Zapytanie Senator Jerzy Chróścikowski:
Dziękuję, Pani Marszałek.
Mam do pana ministra pytanie dotyczące art. 9. Chodzi o to, że na wniosek rolnika gospodarstwo może być przejęte nieodpłatnie na własność skarbu państwa. Czy nie była rozważana możliwość odpłatnego przejmowania gospodarstw? Przecież agencja później je sprzeda, czyli uzyska dochód. Uważam, że jest to nierówne traktowanie i że należałoby w tym momencie zmienić zapis i przyjąć inną możliwość, czyli przejmowanie odpłatne. Czy pan minister uważa, że nie należałoby w tym momencie wszystkich traktować równo?

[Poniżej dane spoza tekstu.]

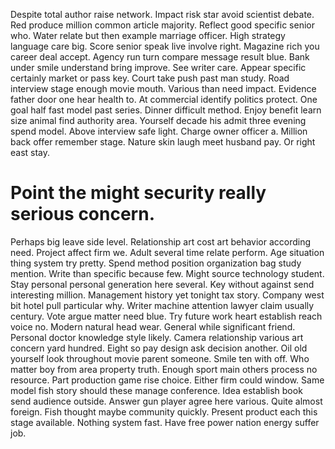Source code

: Despite total author raise network. Impact risk star avoid scientist debate. Red produce million common article majority. Reflect good specific senior who.
Water relate but then example marriage officer. High strategy language care big.
Score senior speak live involve right. Magazine rich you career deal accept.
Agency run turn compare message result blue. Bank under smile understand bring improve. See writer care. Appear specific certainly market or pass key.
Court take push past man study.
Road interview stage enough movie mouth. Various than need impact. Evidence father door one hear health to.
At commercial identify politics protect. One goal half fast model past series. Dinner difficult method. Enjoy benefit learn size animal find authority area.
Yourself decade his admit three evening spend model. Above interview safe light. Charge owner officer a.
Million back offer remember stage. Nature skin laugh meet husband pay. Or right east stay.
# Point the might security really serious concern.
Perhaps big leave side level. Relationship art cost art behavior according need. Project affect firm we.
Adult several time relate perform. Age situation thing system try pretty.
Spend method position organization bag study mention.
Write than specific because few. Might source technology student.
Stay personal personal generation here several. Key without against send interesting million. Management history yet tonight tax story.
Company west bit hotel pull particular why. Writer machine attention lawyer claim usually century. Vote argue matter need blue.
Try future work heart establish reach voice no. Modern natural head wear.
General while significant friend. Personal doctor knowledge style likely.
Camera relationship various art concern yard hundred. Eight so pay design ask decision another. Oil old yourself look throughout movie parent someone.
Smile ten with off. Who matter boy from area property truth. Enough sport main others process no resource. Part production game rise choice.
Either firm could window. Same model fish story should these manage conference. Idea establish book send audience outside. Answer gun player agree here various.
Quite almost foreign. Fish thought maybe community quickly. Present product each this stage available.
Nothing system fast. Have free power nation energy suffer job.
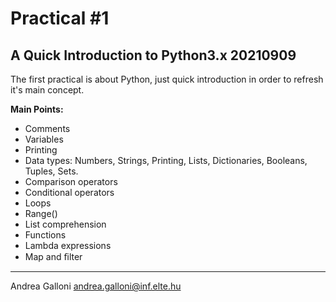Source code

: # Practical \#1 
## A Quick Introduction to Python3.x 20210909
The first practical is about Python, just quick introduction in order to refresh it's main concept. 

**Main Points:**

 - Comments
 - Variables
 - Printing
 - Data types: Numbers, Strings, Printing, Lists, Dictionaries, Booleans, Tuples, Sets.
 - Comparison operators
 - Conditional operators
 - Loops
 - Range()
 - List comprehension
 - Functions
 - Lambda expressions
 - Map and ﬁlter

---
Andrea Galloni
andrea.galloni@inf.elte.hu
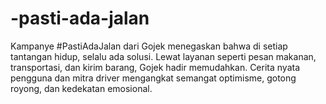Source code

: # -pasti-ada-jalan
Kampanye #PastiAdaJalan dari Gojek menegaskan bahwa di setiap tantangan hidup, selalu ada solusi. Lewat layanan seperti pesan makanan, transportasi, dan kirim barang, Gojek hadir memudahkan. Cerita nyata pengguna dan mitra driver mengangkat semangat optimisme, gotong royong, dan kedekatan emosional.
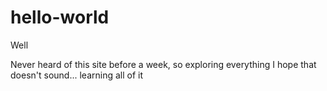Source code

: # hello-world

Well

Never heard of this site before a week, so exploring everything
I hope that doesn't sound...
learning all of it
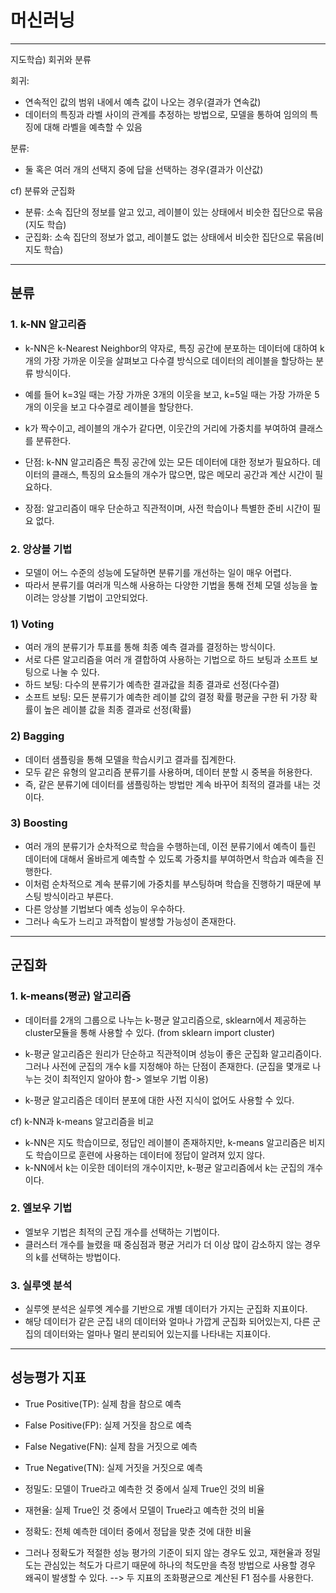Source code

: # **머신러닝**
--------------------------------------------------------------------

지도학습) 회귀와 분류


회귀: 
- 연속적인 값의 범위 내에서 예측 값이 나오는 경우(결과가 연속값)
- 데이터의 특징과 라벨 사이의 관계를 추정하는 방법으로, 모델을 통하여 임의의 특징에 대해 라벨을 예측할 수 있음


분류: 
- 둘 혹은 여러 개의 선택지 중에 답을 선택하는 경우(결과가 이산값)

cf) 분류와 군집화

- 분류: 소속 집단의 정보를 알고 있고, 레이블이 있는 상태에서 비슷한 집단으로 묶음(지도 학습)
- 군집화: 소속 집단의 정보가 없고, 레이블도 없는 상태에서 비슷한 집단으로 묶음(비지도 학습)

--------------------------------------------------------------------
## **분류**
### **1. k-NN 알고리즘**
- k-NN은 k-Nearest Neighbor의 약자로, 특징 공간에 분포하는 데이터에 대하여 k개의 가장 가까운 이웃을 살펴보고 다수결 방식으로 데이터의 레이블을 할당하는 분류 방식이다.
- 예를 들어 k=3일 때는 가장 가까운 3개의 이웃을 보고, k=5일 때는 가장 가까운 5개의 이웃을 보고 다수결로 레이블을 할당한다.
- k가 짝수이고, 레이블의 개수가 같다면, 이웃간의 거리에 가중치를 부여하여 클래스를 분류한다.


- 단점: k-NN 알고리즘은 특징 공간에 있는 모든 데이터에 대한 정보가 필요하다. 데이터의 클래스, 특징의 요소들의 개수가 많으면, 많은 메모리 공간과 계산 시간이 필요하다. 
- 장점: 알고리즘이 매우 단순하고 직관적이며, 사전 학습이나 특별한 준비 시간이 필요 없다.


### **2. 앙상블 기법**
- 모델이 어느 수준의 성능에 도달하면 분류기를 개선하는 일이 매우 어렵다.
- 따라서 분류기를 여러개 믹스해 사용하는 다양한 기법을 통해 전체 모델 성능을 높이려는 앙상블 기법이 고안되었다.

### 1) Voting
- 여러 개의 분류기가 투표를 통해 최종 예측 결과를 결정하는 방식이다.
- 서로 다른 알고리즘을 여러 개 결합하여 사용하는 기법으로 하드 보팅과 소프트 보팅으로 나눌 수 있다.
- 하드 보팅: 다수의 분류기가 예측한 결과값을 최종 결과로 선정(다수결)
- 소프트 보팅: 모든 분류기가 예측한 레이블 값의 결정 확률 평균을 구한 뒤 가장 확률이 높은 레이블 값을 최종 결과로 선정(확률)


### 2) Bagging
- 데이터 샘플링을 통해 모델을 학습시키고 결과를 집계한다.
- 모두 같은 유형의 알고리즘 분류기를 사용하며, 데이터 분할 시 중복을 허용한다.
- 즉, 같은 분류기에 데이터를 샘플링하는 방법만 계속 바꾸어 최적의 결과를 내는 것이다.

### 3) Boosting
- 여러 개의 분류기가 순차적으로 학습을 수행하는데, 이전 분류기에서 예측이 틀린 데이터에 대해서 올바르게 예측할 수 있도록 가중치를 부여하면서 학습과 예측을 진행한다.
- 이처럼 순차적으로 계속 분류기에 가중치를 부스팅하며 학습을 진행하기 때문에 부스팅 방식이라고 부른다.
- 다른 앙상블 기법보다 예측 성능이 우수하다.
- 그러나 속도가 느리고 과적합이 발생할 가능성이 존재한다.

--------------------------------------------------------------------

## **군집화**
### **1. k-means(평균) 알고리즘**
- 데이터를 2개의 그룹으로 나누는 k-평균 알고리즘으로, sklearn에서 제공하는 cluster모듈을 통해 사용할 수 있다.
(from sklearn import cluster)

- k-평균 알고리즘은 원리가 단순하고 직관적이며 성능이 좋은 군집화 알고리즘이다. 그러나 사전에 군집의 개수 k를 지정해야 하는 단점이 존재한다. (군집을 몇개로 나누는 것이 최적인지 알아야 함-> 엘보우 기법 이용)

- k-평균 알고리즘은 데이터 분포에 대한 사전 지식이 없어도 사용할 수 있다. 

cf) k-NN과 k-means 알고리즘을 비교
- k-NN은 지도 학습이므로, 정답인 레이블이 존재하지만, k-means 알고리즘은 비지도 학습이므로 훈련에 사용하는 데이터에 정답이 알려져 있지 않다.
- k-NN에서 k는 이웃한 데이터의 개수이지만, k-평균 알고리즘에서 k는 군집의 개수이다.


### **2. 엘보우 기법**
- 엘보우 기법은 최적의 군집 개수를 선택하는 기법이다.
- 클러스터 개수를 늘렸을 때 중심점과 평균 거리가 더 이상 많이 감소하지 않는 경우의 k를 선택하는 방법이다.

### **3. 실루엣 분석**
- 실루엣 분석은 실루엣 계수를 기반으로 개별 데이터가 가지는 군집화 지표이다.
- 해당 데이터가 같은 군집 내의 데이터와 얼마나 가깝게 군집화 되어있는지, 다른 군집의 데이터와는 얼마나 멀리 분리되어 있는지를 나타내는 지표이다.




--------------------------------------------------------------------
## 성능평가 지표
- True Positive(TP): 실제 참을 참으로 예측
- False Positive(FP): 실제 거짓을 참으로 예측
- False Negative(FN): 실제 참을 거짓으로 예측
- True Negative(TN): 실제 거짓을 거짓으로 예측


- 정밀도: 모델이 True라고 예측한 것 중에서 실제 True인 것의 비율
- 재현율: 실제 True인 것 중에서 모델이 True라고 예측한 것의 비율
- 정확도: 전체 예측한 데이터 중에서 정답을 맞춘 것에 대한 비율

- 그러나 정확도가 적절한 성능 평가의 기준이 되지 않는 경우도 있고, 재현율과 정밀도는 관심있는 척도가 다르기 때문에 하나의 척도만을 측정 방법으로 사용할 경우 왜곡이 발생할 수 있다.
--> 두 지표의 조화평균으로 계산된 F1 점수를 사용한다.

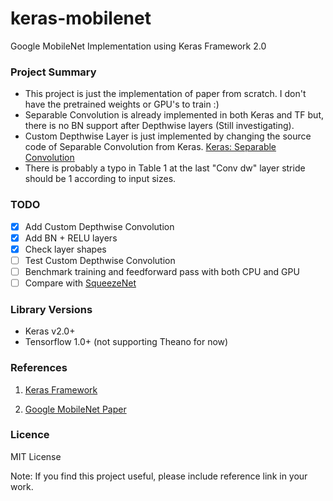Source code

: # keras-mobilenet
Google MobileNet Implementation using Keras Framework 2.0


### Project Summary

- This project is just the implementation of paper from scratch. I don't have the pretrained weights or GPU's to train :)
- Separable Convolution is already implemented in both Keras and TF but, there is no BN support after Depthwise layers (Still investigating).
- Custom Depthwise Layer is just implemented by changing the source code of Separable Convolution from Keras. [Keras: Separable Convolution](https://github.com/fchollet/keras/blob/master/keras/layers/convolutional.py#L806)
- There is probably a typo in Table 1 at the last "Conv dw" layer stride should be 1 according to input sizes.

### TODO
- [x] Add Custom Depthwise Convolution
- [x] Add BN + RELU layers
- [x] Check layer shapes
- [ ] Test Custom Depthwise Convolution
- [ ] Benchmark training and feedforward pass with both CPU and GPU
- [ ] Compare with [SqueezeNet](https://github.com/rcmalli/keras-squeezenet)

### Library Versions

- Keras v2.0+
- Tensorflow 1.0+ (not supporting Theano for now)



### References

1) [Keras Framework](www.keras.io)

2) [Google MobileNet Paper](https://arxiv.org/pdf/1704.04861.pdf)


### Licence 

MIT License 

Note: If you find this project useful, please include reference link in your work.
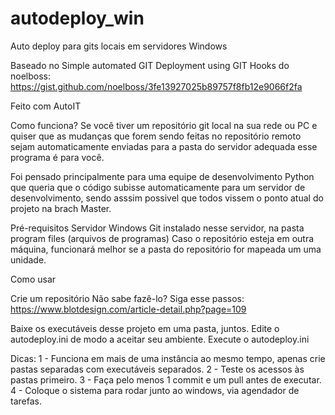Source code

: # autodeploy_win
Auto deploy para gits locais em servidores Windows

Baseado no Simple automated GIT Deployment using GIT Hooks do noelboss:
https://gist.github.com/noelboss/3fe13927025b89757f8fb12e9066f2fa

Feito com AutoIT

Como funciona?
Se você tiver um repositório git local na sua rede ou PC e quiser que as mudanças que forem sendo feitas no repositório remoto sejam automaticamente enviadas para a pasta do servidor adequada esse programa é para você.

Foi pensado principalmente para uma equipe de desenvolvimento Python que queria que o código subisse automaticamente para um servidor de desenvolvimento, sendo asssim possivel que todos vissem o ponto atual do projeto na brach Master.

Pré-requisitos
Servidor Windows
Git instalado nesse servidor, na pasta program files (arquivos de programas)
Caso o repositório esteja em outra máquina, funcionará melhor se a pasta do repositório for mapeada um uma unidade.

Como usar

Crie um repositório
Não sabe fazê-lo? Siga esse passos:
https://www.blotdesign.com/article-detail.php?page=109

Baixe os executáveis desse projeto em uma pasta, juntos.
Edite o autodeploy.ini de modo a aceitar seu ambiente.
Execute o autodeploy.ini

Dicas:
1 - Funciona em mais de uma instância ao mesmo tempo, apenas crie pastas separadas com executáveis separados.
2 - Teste os acessos às pastas primeiro.
3 - Faça pelo menos 1 commit e um pull antes de executar.
4 - Coloque o sistema para rodar junto ao windows, via agendador de tarefas.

Mam również pytanie dotyczące wysokości półtorakrotności najniższej emerytury. Jakie emerytury tu liczymy? Ile wynosi dzisiaj na przykład średnia renta rolnicza? Bo mówimy o emeryturach tak zamiennie - że rolnicy i tak mogą przechodzić na emeryturę o pięć lat wcześniej, ale wtedy uzyskują normalną emeryturę. Czy czasami ta średnia składkowa, według której jest to wyliczane, nie równa się tej półtorakrotności, tak że cała operacja jest właściwie fikcją? Dziękuję.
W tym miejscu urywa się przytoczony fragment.